Created attachment 1419413 [details] Annotated console interaction trying to debug the issue - eventually shows console route starting to work Description of problem: During a standard openshift-ansible upgrade from 3.7->3.9 (GA), the playbooks failed because of an issue gathering the health of the console over the course of about 40 minutes. After this excessive period of time past, the console route suddenly started working again without any action from us. The route issue: "curl", "-k", "https://webconsole.openshift-web-console.svc/healthz" resulted in "Failed connect to webconsole.openshift-web-console.svc:443; No route to host" Version-Release number of selected component (if applicable): OCP v3.9.14 How reproducible: Unknown Additional info: - Attachment shows annotated interactions on the cluster console to determine what was happening. It was during this interaction that the route became available again.

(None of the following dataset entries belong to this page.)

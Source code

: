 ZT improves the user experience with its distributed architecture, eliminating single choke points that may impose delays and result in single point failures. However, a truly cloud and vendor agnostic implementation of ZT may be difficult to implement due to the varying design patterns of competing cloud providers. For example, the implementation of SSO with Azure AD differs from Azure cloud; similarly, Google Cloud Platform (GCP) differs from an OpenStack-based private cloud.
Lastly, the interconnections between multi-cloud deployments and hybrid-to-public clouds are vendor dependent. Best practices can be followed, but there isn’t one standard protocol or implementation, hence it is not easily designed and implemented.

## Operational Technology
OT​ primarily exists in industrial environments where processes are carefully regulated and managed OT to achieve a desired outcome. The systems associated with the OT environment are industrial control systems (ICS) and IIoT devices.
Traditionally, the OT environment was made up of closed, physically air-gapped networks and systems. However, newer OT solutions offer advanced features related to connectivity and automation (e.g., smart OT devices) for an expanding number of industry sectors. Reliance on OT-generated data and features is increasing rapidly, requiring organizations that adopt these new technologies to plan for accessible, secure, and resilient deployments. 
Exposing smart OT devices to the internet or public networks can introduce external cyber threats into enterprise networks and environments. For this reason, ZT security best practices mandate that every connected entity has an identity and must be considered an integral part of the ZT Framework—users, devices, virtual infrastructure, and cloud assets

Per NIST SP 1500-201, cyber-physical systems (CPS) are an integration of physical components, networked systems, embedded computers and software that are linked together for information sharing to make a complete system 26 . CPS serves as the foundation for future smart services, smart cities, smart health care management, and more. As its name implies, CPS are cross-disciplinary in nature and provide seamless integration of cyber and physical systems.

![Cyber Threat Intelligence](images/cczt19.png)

Weibin, can you try to reproduce this? Unfortunately I can't tell what time things started working from the associated information, so I can't correlate things to the logs. Justin: If you see this happen again, can you grab the output from: iptables-save ovs-ofctl dump-flows br0 -O OpenFlow13 oc get ep <service-name>
This did happen again on east-2a's upgrade today. Unfortunately, it occurred before your request. I worked around the issue this time by restarting atomic-openshift-node on all the masters. Almost immediately after restarting the node process on one of the masters, the webconsole check by openshift-ansible was satisfied and moved on.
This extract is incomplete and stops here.